In a production environment, you may encounter a variety of unstable situations, such as:
- The system exceeded the maximum load due to the instantaneous flood peak flow during the rush, and the load skyrocketed. The system crashed and users could not place orders.
- “Dark horse” hot commodity breakdown cache, DB was destroyed, crowded out the normal flow.
- The calling end is dragged down by unstable third-party services, the thread pool is full, and calls pile up, causing the entire call link to freeze.
These volatile scenarios can have serious consequences, but it is often easy to overlook the high availability protections associated with traffic/dependencies. You may be wondering: How can we prevent the effects of these destabilizing factors? How to implement high availability protection against traffic? How to ensure that services are “rock solid”? At this time, we are going to invite Sentinel, the highly available protection middleware of Alibaba Double 11. In this year’s Tmall Double 11 promotion, Sentinel perfectly guaranteed the stability of the peak traffic of thousands of Alibaba services on Double 11. At the same time, Sentinel Go version officially announced GA recently. Here’s a look at the core scenario of Sentinel Go and the community’s exploration of cloud native.
Sentinel introduces
Sentinel is an open source flow control component of Alibaba that is oriented to distributed service architecture. It mainly takes traffic as the entry point and helps developers guarantee the stability of micro-services from multiple dimensions such as flow limiting, traffic shaping, fuse downgrading and system adaptive protection. Sentinel has undertaken the core scenarios of alibaba’s double 11 traffic promotion in the past 10 years, such as second kill, cold start, message peak cutting and valley filling, cluster flow control, real-time fusing of downstream unavailable services, etc. Sentinel is a powerful tool to ensure the high availability of micro services. It supports Java, Go, C++ and other languages. Istio/Envoy global flow control support is also provided to provide high availability protection for the Service Mesh.
Earlier this year, the Sentinel community announced the release of the Sentinel Go version, which provides native support for highly available protection and fault tolerance capabilities for the Go language’s microservices and basic components, marking a new step toward Sentinel’s diversification and cloud native. In the past six months, the community has launched nearly 10 versions, gradually aligned with the core high availability protection and fault tolerance capabilities, and continuously expanded the open source ecosystem, co-built with dubbo-Go, Ant MOSN and other open source communities.
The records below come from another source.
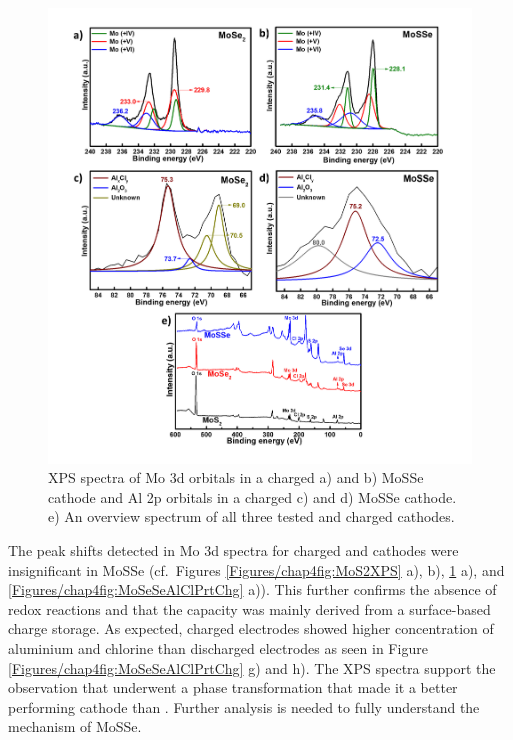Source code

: \begin{figure}
  \centering
  \includegraphics[width=\textwidth]{Figures/chap4fig/MoAlOverallMoSeMoSSe}
  \caption{XPS spectra of Mo 3d orbitals in a charged a)  and b) MoSSe cathode and Al 2p orbitals in a charged c)  and d) MoSSe cathode. e) An overview spectrum of all three tested and charged cathodes.}
  \label{Figures/chap4fig:MoAlOverallMoSeMoSSe}
\end{figure}

The peak shifts detected in Mo 3d spectra for charged  and  cathodes were insignificant in MoSSe (cf.\ Figures \ref{Figures/chap4fig:MoS2XPS} a), b), \ref{Figures/chap4fig:MoAlOverallMoSeMoSSe} a), and \ref{Figures/chap4fig:MoSeSeAlClPrtChg} a)). This further confirms the absence of redox reactions and that the capacity was mainly derived from a surface-based charge storage. As expected, charged electrodes showed higher concentration of aluminium and chlorine than discharged electrodes as seen in Figure \ref{Figures/chap4fig:MoSeSeAlClPrtChg} g) and h). The XPS spectra support the observation that  underwent a phase transformation that made it a better performing cathode than . Further analysis is needed to fully understand the mechanism of MoSSe.


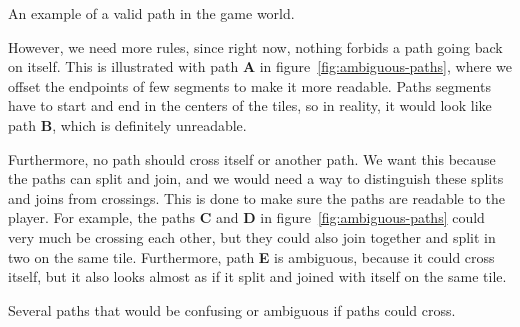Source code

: \begin{center}
    \captionsetup{type=figure}
    \caption{An example of a valid path in the game world.}
    \label{fig:valid-path-example}
\end{center}

However, we need more rules, since right now, nothing forbids a path going back on itself.
This is illustrated with path \textbf{A} in figure~\ref{fig:ambiguous-paths}, where we offset the endpoints of few segments to make it more readable.
Paths segments have to start and end in the centers of the tiles, so in reality, it would look like path \textbf{B}, which is definitely unreadable.

Furthermore, no path should cross itself or another path.
We want this because the paths can split and join, and we would need a way to distinguish these splits and joins from crossings.
This is done to make sure the paths are readable to the player.
For example, the paths \textbf{C} and \textbf{D} in figure~\ref{fig:ambiguous-paths} could very much be crossing each other, but they could also join together and split in two on the same tile.
Furthermore, path \textbf{E} is ambiguous, because it could cross itself, but it also looks almost as if it split and joined with itself on the same tile.

\begin{center}
    \captionsetup{type=figure}
    \caption{Several paths that would be confusing or ambiguous if paths could cross.}
    \label{fig:ambiguous-paths}
\end{center}

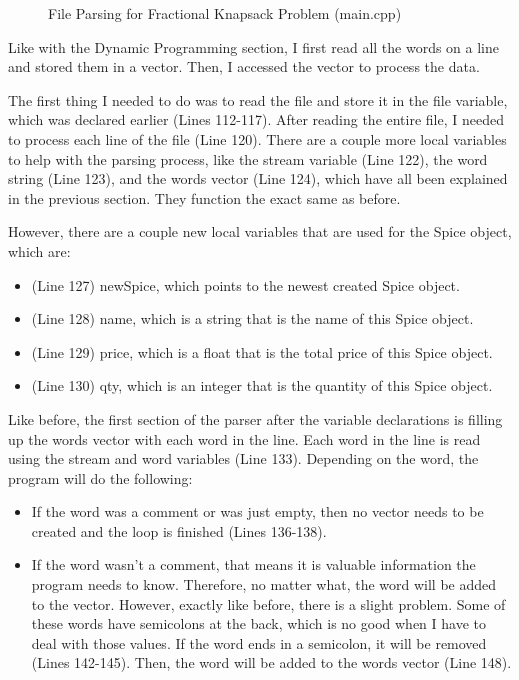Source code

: \documentclass[letterpaper, 10pt]{article}
\begin{document}
\begin{figure}[H]
  \centering
 
  \label{fig:figure3.2-part1}
\end{figure}

\begin{figure}[H]
  \centering
   
  \caption{File Parsing for Fractional Knapsack Problem (main.cpp)}
  \label{fig:figure3.2-part2}
\end{figure}

\noindent
Like with the Dynamic Programming section, I first read all the words on a line and stored them in a vector. Then, I accessed the vector to process the data.

\vspace{1em}
\noindent
The first thing I needed to do was to read the file and store it in the file variable, which was declared earlier (Lines 112-117). After reading the entire file, I needed to process each line of the file (Line 120). There are a couple more local variables to help with the parsing process, like the stream variable (Line 122), the word string (Line 123), and the words vector (Line 124), which have all been explained in the previous section. They function the exact same as before.

\vspace{1em}
\noindent
However, there are a couple new local variables that are used for the Spice object, which are:
\begin{itemize}
    \item (Line 127) newSpice, which points to the newest created Spice object.
    \item (Line 128) name, which is a string that is the name of this Spice object.
    \item (Line 129) price, which is a float that is the total price of this Spice object.
    \item (Line 130) qty, which is an integer that is the quantity of this Spice object.
\end{itemize}

\noindent
Like before, the first section of the parser after the variable declarations is filling up the words vector with each word in the line. Each word in the line is read using the stream and word variables (Line 133). Depending on the word, the program will do the following:
\begin{itemize}
    \item If the word was a comment or was just empty, then no vector needs to be created and the loop is finished (Lines 136-138).
    \item If the word wasn't a comment, that means it is valuable information the program needs to know. Therefore, no matter what, the word will be added to the vector. However, exactly like before, there is a slight problem. Some of these words have semicolons at the back, which is no good when I have to deal with those values. If the word ends in a semicolon, it will be removed (Lines 142-145). Then, the word will be added to the words vector (Line 148).
\end{itemize}
\end{document}
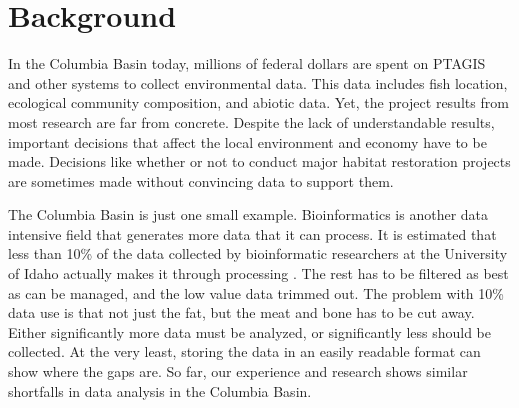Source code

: 

 


\section{Background}
In the Columbia Basin today, millions of federal dollars are spent on PTAGIS
and other systems to collect environmental data.  This data includes fish
location, ecological community composition, and abiotic data. Yet, the project
results from most research are far from concrete. Despite the lack of
understandable results, important decisions that affect the local environment
and economy have to be made. Decisions like whether or not to conduct major
habitat restoration projects are sometimes made without convincing data to
support them. 

The Columbia Basin is just one small example. Bioinformatics is another 
data intensive field that generates more data that it can process. It is 
estimated that less than 10\% of the data collected by bioinformatic 
researchers at the University of Idaho actually makes it through processing
\cite{foster}. The rest has to be filtered as best as can be managed, and the 
low value data trimmed out. The problem with 10\% data use is that not just 
the fat, but the meat and bone has to be cut away. Either significantly more
data must be analyzed, or significantly less should be collected. At the very
least, storing the data in an easily readable format can show where the 
gaps are. So far, our experience and research shows similar shortfalls in 
data analysis in the Columbia Basin.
Sentinel Go version 1.0 GA was released recently, marking the start of production availability of the Go version. Sentinel Go version 1.0 aligns high availability protection and fault tolerance capabilities at the core of the Java version, including features such as flow limiting, traffic shaping, concurrency control, fuse degradation, system adaptive protection, and hotspot protection. At the same time, Go version has covered the mainstream open source ecosystem, providing the adaptation of Gin, gRPC, Go-Micro, Dubbo-Go and other commonly used micro-service frameworks, and provides the support of dynamic data source extension such as ETCD, Nacos, Consul. Sentinel Go is also evolving in the direction of cloud native, with some of the cloud native aspects explored in version 1.0, including Kubernetes CRD Data-Source, Kubernetes HPA and others. For the Sentinel Go release, the flow control scenario we expect is not limited to the microservice application itself. Go language ecology occupies a high proportion in cloud native basic components, but these cloud native components often lack fine-grained and adaptive protection and fault tolerance mechanisms. In this case, Sentinel Go can be combined with some extension mechanisms of components to protect its own stability. Sentinel uses a high performance sliding window for second-level call indicator statistics, combined with token bucket, Leaky bucket and adaptive flow control algorithm to reveal the core’s high availability protection capability.
So how do we use Sentinel Go to ensure the stability of our microservices? Let’s look at some typical application scenarios.
Core scenarios for HIGH availability protection
1. Flow control and deployment
Traffic is very random and unpredictable. One second it may be calm, the next second there may be a flood peak (for example, double eleven zero). However, the capacity of our system is always limited. If the sudden flow exceeds the system’s capacity, it may lead to unprocessed requests, slow processing of accumulated requests, high CPU/Load, and finally lead to system crash. Therefore, we need to limit such sudden traffic to handle requests as much as possible while ensuring that the service is not overwhelmed, which is flow control. Flow control scenarios are very generic, and scenarios like pulse flow classes are applicable.
Typically in the case of Web portals or Service providers, we need to protect the Service providers themselves from being overwhelmed by traffic peaks. In this case, traffic control is usually based on the service provider’s service capability or restricted to a particular service caller. We can evaluate the bearing capacity of the core interface in combination with the preliminary pressure test, and configure the flow control rules in QPS mode. When the number of requests per second exceeds the set threshold, the redundant requests will be automatically rejected.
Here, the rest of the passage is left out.